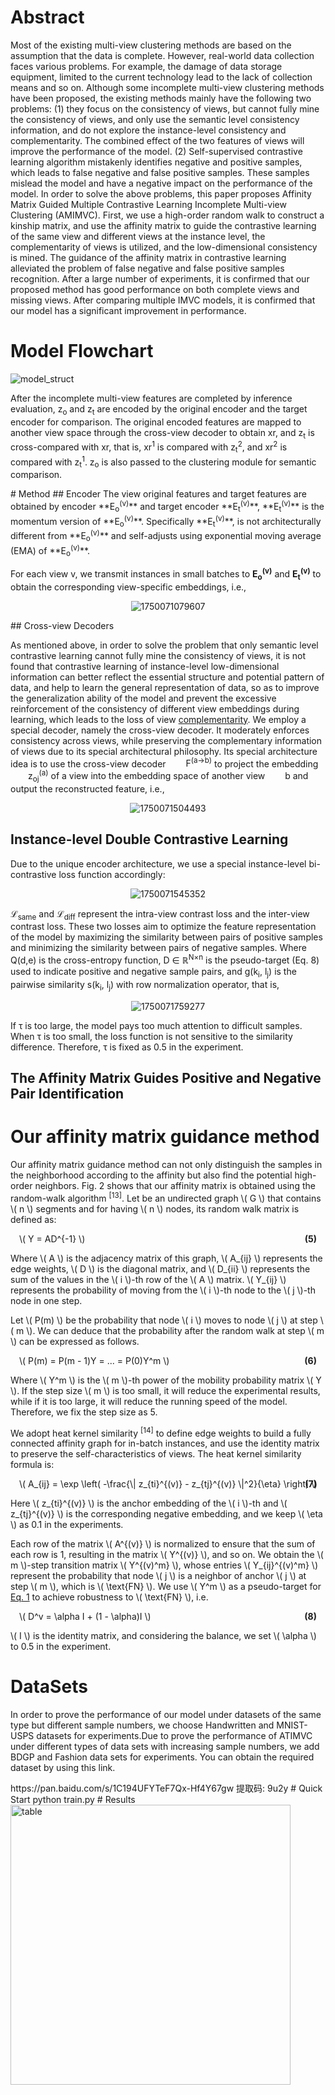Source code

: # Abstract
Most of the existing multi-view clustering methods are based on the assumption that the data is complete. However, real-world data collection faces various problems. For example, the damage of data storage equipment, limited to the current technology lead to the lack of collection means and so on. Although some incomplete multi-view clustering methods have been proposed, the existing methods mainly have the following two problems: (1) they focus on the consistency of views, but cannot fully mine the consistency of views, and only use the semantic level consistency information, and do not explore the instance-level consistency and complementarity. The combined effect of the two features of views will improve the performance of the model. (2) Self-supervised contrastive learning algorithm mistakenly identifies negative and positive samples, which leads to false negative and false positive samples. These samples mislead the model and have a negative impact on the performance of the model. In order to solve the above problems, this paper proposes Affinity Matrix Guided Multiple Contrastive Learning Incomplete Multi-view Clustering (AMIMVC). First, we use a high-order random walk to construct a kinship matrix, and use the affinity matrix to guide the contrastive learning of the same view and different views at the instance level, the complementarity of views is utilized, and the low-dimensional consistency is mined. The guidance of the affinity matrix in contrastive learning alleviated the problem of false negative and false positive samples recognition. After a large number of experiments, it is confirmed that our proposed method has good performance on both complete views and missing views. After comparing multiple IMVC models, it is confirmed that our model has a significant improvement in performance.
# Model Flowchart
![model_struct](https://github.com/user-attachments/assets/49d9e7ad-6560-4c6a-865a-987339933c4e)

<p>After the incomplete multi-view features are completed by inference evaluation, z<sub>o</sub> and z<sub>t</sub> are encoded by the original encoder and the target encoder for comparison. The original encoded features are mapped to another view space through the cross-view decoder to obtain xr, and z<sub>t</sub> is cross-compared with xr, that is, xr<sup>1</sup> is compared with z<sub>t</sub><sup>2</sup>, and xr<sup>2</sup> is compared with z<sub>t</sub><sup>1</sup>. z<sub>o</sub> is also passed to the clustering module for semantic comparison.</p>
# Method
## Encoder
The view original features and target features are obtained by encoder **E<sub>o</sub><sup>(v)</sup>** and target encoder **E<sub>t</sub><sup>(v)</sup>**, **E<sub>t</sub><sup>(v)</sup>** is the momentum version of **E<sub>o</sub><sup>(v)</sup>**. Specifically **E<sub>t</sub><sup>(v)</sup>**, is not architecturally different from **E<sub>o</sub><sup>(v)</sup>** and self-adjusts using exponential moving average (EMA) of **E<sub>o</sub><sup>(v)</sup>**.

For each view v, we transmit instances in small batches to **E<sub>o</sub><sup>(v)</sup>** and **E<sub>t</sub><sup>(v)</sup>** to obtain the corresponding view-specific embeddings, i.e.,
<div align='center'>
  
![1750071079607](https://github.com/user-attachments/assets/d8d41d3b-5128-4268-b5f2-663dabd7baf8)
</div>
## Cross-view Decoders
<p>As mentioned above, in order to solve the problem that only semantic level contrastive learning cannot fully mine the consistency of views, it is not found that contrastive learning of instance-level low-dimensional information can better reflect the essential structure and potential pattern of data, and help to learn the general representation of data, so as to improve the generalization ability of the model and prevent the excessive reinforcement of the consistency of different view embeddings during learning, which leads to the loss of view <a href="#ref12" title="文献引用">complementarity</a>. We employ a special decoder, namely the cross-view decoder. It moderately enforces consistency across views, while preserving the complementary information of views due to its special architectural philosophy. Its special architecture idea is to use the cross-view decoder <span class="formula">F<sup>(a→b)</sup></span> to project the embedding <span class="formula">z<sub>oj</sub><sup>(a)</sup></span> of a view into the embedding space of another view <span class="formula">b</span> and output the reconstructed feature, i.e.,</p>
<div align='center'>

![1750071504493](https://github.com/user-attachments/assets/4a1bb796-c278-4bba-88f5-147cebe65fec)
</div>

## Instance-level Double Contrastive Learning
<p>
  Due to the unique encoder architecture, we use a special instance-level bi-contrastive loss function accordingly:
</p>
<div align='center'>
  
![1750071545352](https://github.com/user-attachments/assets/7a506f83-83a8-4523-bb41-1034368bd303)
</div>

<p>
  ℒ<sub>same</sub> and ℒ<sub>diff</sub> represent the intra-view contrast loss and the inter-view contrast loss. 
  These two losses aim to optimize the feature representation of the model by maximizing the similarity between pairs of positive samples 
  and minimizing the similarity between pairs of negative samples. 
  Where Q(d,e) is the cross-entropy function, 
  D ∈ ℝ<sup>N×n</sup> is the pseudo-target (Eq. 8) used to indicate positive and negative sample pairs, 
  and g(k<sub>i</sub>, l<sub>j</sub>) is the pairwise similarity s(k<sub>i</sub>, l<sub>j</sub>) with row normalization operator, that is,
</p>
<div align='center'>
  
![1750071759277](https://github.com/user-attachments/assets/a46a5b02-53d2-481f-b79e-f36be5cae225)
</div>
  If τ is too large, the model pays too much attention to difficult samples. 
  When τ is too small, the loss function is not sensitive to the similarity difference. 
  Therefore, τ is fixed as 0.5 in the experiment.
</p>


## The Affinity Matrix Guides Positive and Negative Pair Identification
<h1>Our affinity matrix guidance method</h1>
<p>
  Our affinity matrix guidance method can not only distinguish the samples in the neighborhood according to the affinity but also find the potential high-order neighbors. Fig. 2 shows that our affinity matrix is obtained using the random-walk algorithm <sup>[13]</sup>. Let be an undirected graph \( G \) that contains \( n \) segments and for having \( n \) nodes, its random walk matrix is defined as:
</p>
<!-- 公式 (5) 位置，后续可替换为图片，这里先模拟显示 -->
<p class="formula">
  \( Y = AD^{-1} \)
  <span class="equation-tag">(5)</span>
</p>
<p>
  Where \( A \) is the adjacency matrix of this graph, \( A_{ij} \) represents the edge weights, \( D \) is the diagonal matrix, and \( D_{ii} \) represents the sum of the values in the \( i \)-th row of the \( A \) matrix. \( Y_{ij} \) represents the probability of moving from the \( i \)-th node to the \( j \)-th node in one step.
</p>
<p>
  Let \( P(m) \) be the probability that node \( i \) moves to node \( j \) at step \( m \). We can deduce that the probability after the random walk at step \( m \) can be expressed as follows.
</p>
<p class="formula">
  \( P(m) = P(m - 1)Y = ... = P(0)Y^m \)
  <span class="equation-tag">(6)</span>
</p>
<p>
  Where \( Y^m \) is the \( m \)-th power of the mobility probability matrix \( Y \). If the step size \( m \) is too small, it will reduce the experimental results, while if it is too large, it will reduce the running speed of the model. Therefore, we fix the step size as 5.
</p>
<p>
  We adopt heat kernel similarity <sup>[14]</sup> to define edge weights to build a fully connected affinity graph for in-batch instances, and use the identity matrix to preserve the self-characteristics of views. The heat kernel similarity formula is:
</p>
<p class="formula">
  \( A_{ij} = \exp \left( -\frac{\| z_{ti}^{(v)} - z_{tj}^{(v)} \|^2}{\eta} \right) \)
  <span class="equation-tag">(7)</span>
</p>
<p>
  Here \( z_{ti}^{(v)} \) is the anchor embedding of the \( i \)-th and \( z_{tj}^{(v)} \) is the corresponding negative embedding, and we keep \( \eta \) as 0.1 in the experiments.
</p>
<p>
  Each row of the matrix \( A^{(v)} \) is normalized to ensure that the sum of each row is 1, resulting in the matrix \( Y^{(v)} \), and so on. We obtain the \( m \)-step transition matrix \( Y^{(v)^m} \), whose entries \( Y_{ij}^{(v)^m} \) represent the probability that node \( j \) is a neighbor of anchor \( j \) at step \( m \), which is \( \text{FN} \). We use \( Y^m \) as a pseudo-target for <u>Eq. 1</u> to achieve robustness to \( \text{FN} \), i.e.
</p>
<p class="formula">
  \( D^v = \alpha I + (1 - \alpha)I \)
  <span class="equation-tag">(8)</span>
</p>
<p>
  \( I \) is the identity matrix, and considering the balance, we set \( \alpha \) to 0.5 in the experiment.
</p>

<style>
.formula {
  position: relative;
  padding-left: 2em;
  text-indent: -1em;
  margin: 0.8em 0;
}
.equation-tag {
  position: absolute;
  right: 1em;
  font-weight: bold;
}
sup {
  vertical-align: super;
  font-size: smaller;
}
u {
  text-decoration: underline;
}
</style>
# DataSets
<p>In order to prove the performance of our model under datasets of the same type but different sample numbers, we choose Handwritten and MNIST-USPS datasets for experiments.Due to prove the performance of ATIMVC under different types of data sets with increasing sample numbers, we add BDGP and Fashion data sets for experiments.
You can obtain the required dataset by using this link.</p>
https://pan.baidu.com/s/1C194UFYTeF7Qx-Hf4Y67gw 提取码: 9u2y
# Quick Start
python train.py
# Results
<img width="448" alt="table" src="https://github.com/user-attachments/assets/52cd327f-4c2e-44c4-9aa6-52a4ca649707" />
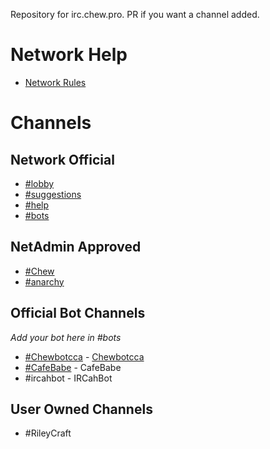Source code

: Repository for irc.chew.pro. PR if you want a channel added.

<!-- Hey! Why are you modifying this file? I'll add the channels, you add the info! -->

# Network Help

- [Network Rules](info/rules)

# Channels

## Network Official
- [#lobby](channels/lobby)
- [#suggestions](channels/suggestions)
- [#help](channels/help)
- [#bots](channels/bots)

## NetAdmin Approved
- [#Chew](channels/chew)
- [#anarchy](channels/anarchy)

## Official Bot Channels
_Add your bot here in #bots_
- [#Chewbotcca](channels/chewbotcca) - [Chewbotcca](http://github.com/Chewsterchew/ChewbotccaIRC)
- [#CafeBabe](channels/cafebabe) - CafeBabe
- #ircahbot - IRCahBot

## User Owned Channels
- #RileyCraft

**To do**.
Tally up the lines holding the word "using" in the data above, and answer with that figure only.

**Exercise answer**.
3